> _What you need to do_: For the string "PhoneNumber", find every matching line in the records and copy it.

> _Records provided_:
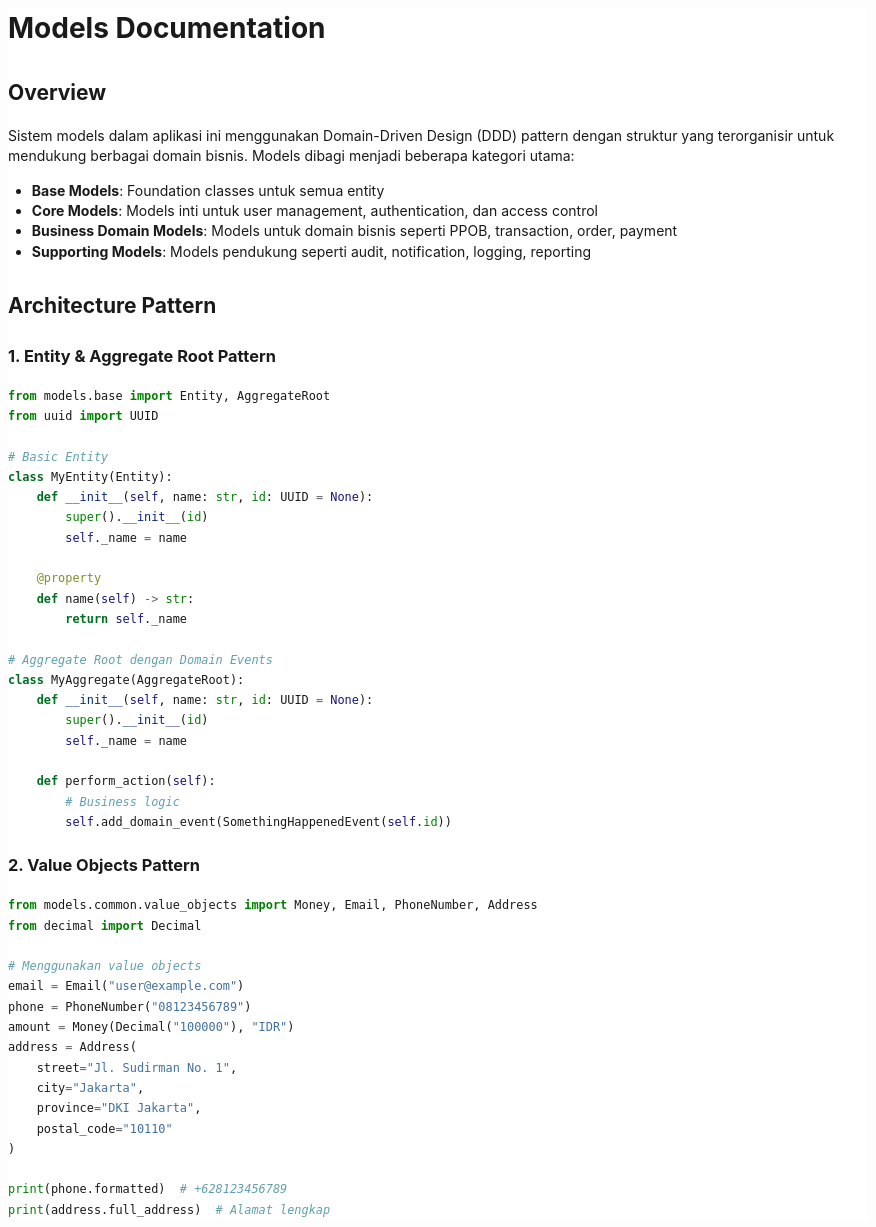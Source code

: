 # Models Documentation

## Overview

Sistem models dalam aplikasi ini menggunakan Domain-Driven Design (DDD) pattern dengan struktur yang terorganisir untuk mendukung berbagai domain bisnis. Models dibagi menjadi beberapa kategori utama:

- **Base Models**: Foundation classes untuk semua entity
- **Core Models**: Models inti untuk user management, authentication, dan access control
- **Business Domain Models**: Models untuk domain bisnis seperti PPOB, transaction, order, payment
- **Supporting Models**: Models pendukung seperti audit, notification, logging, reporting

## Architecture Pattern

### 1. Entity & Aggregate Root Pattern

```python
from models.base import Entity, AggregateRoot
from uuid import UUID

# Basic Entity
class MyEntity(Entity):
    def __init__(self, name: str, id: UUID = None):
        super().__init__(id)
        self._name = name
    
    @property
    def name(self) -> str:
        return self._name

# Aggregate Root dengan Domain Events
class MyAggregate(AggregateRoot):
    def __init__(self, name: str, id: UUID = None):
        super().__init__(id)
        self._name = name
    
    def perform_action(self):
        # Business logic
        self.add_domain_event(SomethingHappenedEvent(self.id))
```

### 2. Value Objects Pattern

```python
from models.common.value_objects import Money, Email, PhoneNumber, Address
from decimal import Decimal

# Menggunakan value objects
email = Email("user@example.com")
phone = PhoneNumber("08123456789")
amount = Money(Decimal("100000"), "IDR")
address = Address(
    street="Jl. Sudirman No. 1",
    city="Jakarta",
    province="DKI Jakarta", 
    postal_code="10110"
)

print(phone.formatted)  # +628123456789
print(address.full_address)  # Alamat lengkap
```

==

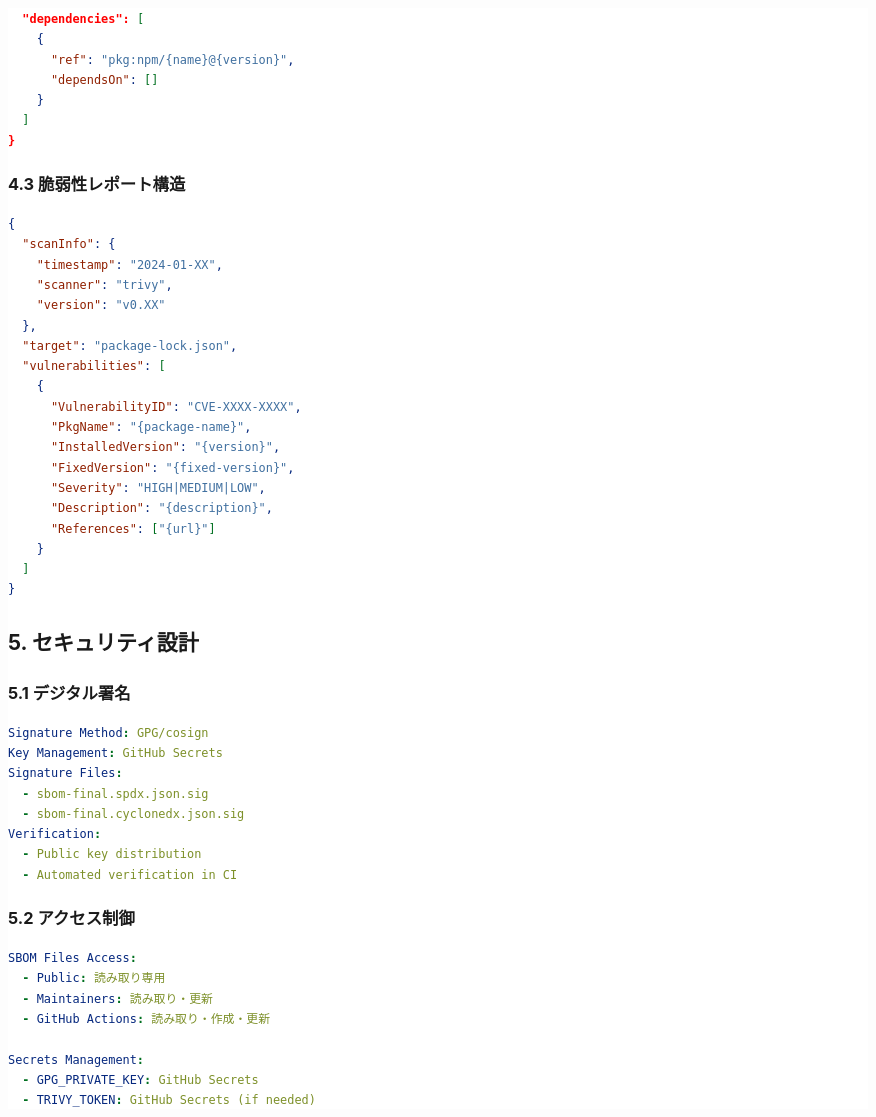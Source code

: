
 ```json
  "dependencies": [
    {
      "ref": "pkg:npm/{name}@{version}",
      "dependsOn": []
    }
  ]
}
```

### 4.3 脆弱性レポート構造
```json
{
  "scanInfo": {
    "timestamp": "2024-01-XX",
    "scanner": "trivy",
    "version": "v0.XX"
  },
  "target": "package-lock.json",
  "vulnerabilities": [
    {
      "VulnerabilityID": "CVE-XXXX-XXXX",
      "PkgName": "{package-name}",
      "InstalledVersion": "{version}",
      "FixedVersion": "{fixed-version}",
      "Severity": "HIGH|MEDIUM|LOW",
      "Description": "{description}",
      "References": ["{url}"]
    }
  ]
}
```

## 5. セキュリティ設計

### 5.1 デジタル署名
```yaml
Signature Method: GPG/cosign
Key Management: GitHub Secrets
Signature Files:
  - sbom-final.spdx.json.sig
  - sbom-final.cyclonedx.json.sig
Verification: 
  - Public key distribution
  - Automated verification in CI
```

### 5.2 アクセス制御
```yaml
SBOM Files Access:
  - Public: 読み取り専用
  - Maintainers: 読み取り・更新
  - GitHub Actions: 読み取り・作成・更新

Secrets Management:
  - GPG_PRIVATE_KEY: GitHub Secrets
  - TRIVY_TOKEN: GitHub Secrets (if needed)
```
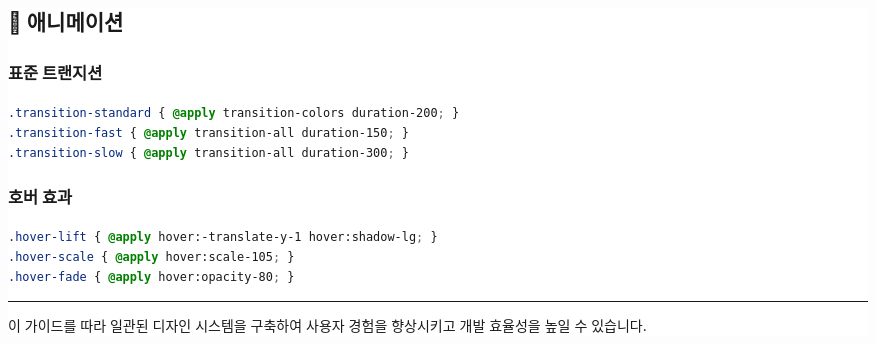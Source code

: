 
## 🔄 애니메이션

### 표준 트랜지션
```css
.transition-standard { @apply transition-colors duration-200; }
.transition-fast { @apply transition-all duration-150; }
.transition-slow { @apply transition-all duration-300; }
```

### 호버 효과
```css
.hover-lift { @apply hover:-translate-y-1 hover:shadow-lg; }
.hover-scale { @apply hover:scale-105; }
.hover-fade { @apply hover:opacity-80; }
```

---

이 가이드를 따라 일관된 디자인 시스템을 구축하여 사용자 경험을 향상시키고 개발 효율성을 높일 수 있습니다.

> _Output for this task_:
from models.common.value_objects import Money, Email, PhoneNumber, Address
phone = PhoneNumber("08123456789")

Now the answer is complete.